Panel (b) shows trends from an atmospheric model where the sea surface temperatures (SSTs) and sea ice concentration (SIC) are prescribed to their observed evolution. Results are similar enough to observations. Panel (c) shows trends from an experiment where the SIC is prescribed to its observed evolution, the SSTs can respond in areas with sea ice change, and the SSTs are prescribed to the climatological annual cycle elsewhere. The seasonality in near-surface warming is reproduced in panel (c) where only the sea ice concentration (and SSTs where sea ice change occurs) are changed. This suggests that near-surface warming is correlated with the evolution of sea ice.

In this figure from Pithan and Mauritsen 2014, Arctic summer (x-axis) and winter (y-axis) surface temperature change are attributed to the various forcings and feedbacks from a top-of-atmosphere perspective. (See previous post on a follow-up to their work on the pattern of annual-mean warming.) The main driver of summer warming is the surface albedo feedback but it is counteracted by an increase in ocean heat uptake. The main drivers of winter warming are ocean heat release and a surface-enhanced lapse rate change.
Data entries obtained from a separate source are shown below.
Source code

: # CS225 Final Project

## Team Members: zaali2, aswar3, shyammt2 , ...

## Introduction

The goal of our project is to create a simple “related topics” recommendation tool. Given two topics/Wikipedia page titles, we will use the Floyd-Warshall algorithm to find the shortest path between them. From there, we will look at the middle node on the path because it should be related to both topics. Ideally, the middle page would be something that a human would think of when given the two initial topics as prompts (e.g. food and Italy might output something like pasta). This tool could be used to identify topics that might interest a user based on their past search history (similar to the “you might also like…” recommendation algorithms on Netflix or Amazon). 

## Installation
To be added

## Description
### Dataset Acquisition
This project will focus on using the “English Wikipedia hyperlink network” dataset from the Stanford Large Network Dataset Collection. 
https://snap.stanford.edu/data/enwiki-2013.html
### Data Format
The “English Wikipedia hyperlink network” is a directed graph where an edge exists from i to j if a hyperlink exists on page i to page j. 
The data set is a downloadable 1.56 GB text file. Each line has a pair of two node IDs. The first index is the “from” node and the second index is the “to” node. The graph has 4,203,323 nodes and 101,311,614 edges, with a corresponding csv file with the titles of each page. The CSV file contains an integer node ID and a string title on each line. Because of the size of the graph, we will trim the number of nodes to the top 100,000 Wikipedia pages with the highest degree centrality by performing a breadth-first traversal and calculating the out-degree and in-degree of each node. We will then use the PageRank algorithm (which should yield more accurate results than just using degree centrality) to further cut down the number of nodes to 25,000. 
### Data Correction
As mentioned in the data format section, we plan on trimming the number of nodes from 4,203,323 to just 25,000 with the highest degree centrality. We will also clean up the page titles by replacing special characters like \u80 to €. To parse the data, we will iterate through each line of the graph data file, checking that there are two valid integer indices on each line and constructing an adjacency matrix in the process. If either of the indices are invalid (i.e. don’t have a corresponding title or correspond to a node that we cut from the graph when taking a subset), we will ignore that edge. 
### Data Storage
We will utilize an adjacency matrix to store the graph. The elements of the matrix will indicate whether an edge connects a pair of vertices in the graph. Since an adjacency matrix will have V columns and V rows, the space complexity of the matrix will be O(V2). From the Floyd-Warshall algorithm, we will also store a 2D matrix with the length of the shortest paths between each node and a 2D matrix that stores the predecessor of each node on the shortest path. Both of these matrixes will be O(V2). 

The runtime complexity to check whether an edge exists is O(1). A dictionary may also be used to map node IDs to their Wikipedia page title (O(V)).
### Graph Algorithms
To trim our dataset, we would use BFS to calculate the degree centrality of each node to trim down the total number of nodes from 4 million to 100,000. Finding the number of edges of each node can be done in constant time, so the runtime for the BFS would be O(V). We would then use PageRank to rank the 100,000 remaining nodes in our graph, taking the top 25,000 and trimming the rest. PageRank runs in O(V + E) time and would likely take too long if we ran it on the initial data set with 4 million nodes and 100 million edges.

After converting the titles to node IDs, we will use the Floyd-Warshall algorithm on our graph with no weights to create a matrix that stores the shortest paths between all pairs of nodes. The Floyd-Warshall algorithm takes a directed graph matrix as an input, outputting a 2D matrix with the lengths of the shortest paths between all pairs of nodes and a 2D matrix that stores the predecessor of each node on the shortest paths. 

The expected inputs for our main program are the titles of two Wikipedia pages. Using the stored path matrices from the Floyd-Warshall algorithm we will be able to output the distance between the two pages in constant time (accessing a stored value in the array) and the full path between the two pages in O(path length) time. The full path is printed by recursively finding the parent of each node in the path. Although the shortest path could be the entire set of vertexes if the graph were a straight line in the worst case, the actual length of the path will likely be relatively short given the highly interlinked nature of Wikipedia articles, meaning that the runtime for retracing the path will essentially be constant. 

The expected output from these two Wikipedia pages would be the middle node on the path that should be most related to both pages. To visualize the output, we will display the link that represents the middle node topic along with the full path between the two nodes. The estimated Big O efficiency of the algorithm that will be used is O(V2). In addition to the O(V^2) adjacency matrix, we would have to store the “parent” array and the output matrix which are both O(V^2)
The main mechanism seems to be that sea ice decline in summer leads to an increase in heat uptake by the ocean, which is then released in winter.
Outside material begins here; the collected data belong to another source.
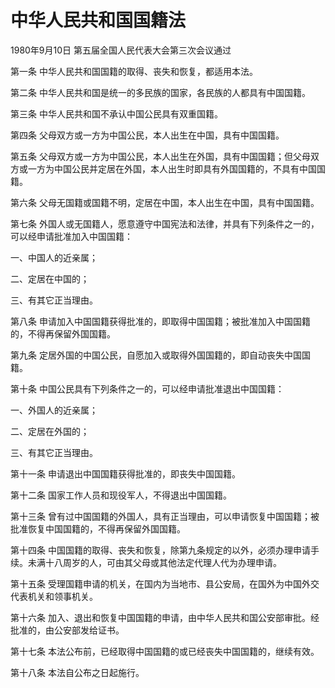 # 中华人民共和国国籍法

1980年9月10日 第五届全国人民代表大会第三次会议通过

<!-- INFO END -->

第一条 中华人民共和国国籍的取得、丧失和恢复，都适用本法。

第二条 中华人民共和国是统一的多民族的国家，各民族的人都具有中国国籍。

第三条 中华人民共和国不承认中国公民具有双重国籍。

第四条 父母双方或一方为中国公民，本人出生在中国，具有中国国籍。

第五条 父母双方或一方为中国公民，本人出生在外国，具有中国国籍；但父母双方或一方为中国公民并定居在外国，本人出生时即具有外国国籍的，不具有中国国籍。

第六条 父母无国籍或国籍不明，定居在中国，本人出生在中国，具有中国国籍。

第七条 外国人或无国籍人，愿意遵守中国宪法和法律，并具有下列条件之一的，可以经申请批准加入中国国籍：

一、中国人的近亲属；

二、定居在中国的；

三、有其它正当理由。

第八条 申请加入中国国籍获得批准的，即取得中国国籍；被批准加入中国国籍的，不得再保留外国国籍。

第九条 定居外国的中国公民，自愿加入或取得外国国籍的，即自动丧失中国国籍。

第十条 中国公民具有下列条件之一的，可以经申请批准退出中国国籍：

一、外国人的近亲属；

二、定居在外国的；

三、有其它正当理由。

第十一条 申请退出中国国籍获得批准的，即丧失中国国籍。

第十二条 国家工作人员和现役军人，不得退出中国国籍。

第十三条 曾有过中国国籍的外国人，具有正当理由，可以申请恢复中国国籍；被批准恢复中国国籍的，不得再保留外国国籍。

第十四条 中国国籍的取得、丧失和恢复，除第九条规定的以外，必须办理申请手续。未满十八周岁的人，可由其父母或其他法定代理人代为办理申请。

第十五条 受理国籍申请的机关，在国内为当地市、县公安局，在国外为中国外交代表机关和领事机关。

第十六条 加入、退出和恢复中国国籍的申请，由中华人民共和国公安部审批。经批准的，由公安部发给证书。

第十七条 本法公布前，已经取得中国国籍的或已经丧失中国国籍的，继续有效。

第十八条 本法自公布之日起施行。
Eisenman simple sea ice model

I played with a simplification of a very simple sea ice model to better understand the thermodynamics of sea ice. This is taken from Eisenman’s sea ice work.

Eisenman’s model works by using the mixed layer enthalpy which evolves continuously from ocean to sea ice. The net surface flux $N$ $($in W/m$^2$, positive downwards$)$ dictates the change in mixed layer enthalpy $E$ $($in J/m$^2)$ : $\frac{\partial E}{\partial t} = N$.
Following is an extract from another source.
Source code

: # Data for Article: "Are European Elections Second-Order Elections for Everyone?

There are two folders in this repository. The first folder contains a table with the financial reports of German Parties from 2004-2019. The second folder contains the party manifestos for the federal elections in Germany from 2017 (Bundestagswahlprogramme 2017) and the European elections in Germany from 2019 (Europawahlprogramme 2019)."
Then, we can determine the surface temperature $T_S$ and the sea ice depth $h_{ice}$ depending on the sign of $E$:

• $E > 0$ : $T_S = \frac{E}{C_W} + 273$ and $h_{ice} = 0$

where $C_W$ is the mixed layer heat capacity. In this case, it is no different from a mixed layer of ocean water.

• $E < 0$ : $h_{ice} = -\frac{E}{L_f}$ and $T_S’$ such that $-\frac{k}{h_{ice}}(T_S’-273) = N$

where $T_S’$ is the dummy surface temperature, $L_f$ is the latent heat of fusion of sea ice, $-\frac{k}{h_{ice}}(T_S’-273)$ is the heat flux through the ice, and $k$ is ice thermal conductivity.

Then, if $T_S’<273K$, $T_S=T_S’$ and if $T_S’>273K$, $T_S=273K$ and sea ice melts with $\frac{\partial h_{ice}}{\partial t} = -N/L_f$.

My toy experiments

To simplify the model as much as possible and isolate the effects of the thermodynamics of sea ice, the latent and sensible heat fluxes are ignored, I assume a seasonally constant downwelling longwave radiation, and I assume that the longwave emission depends linearly on surface temperature:

$\frac{\partial E}{\partial t}(t) = SW_{down}(t) + LW_{down} - A - B T_S(t)$

where $SW_{down}(t)$ is prescribed from GCM values averaged poleward of 70 degrees North. And, $A + B T_S$ is a linearization of $\sigma T_S^4$.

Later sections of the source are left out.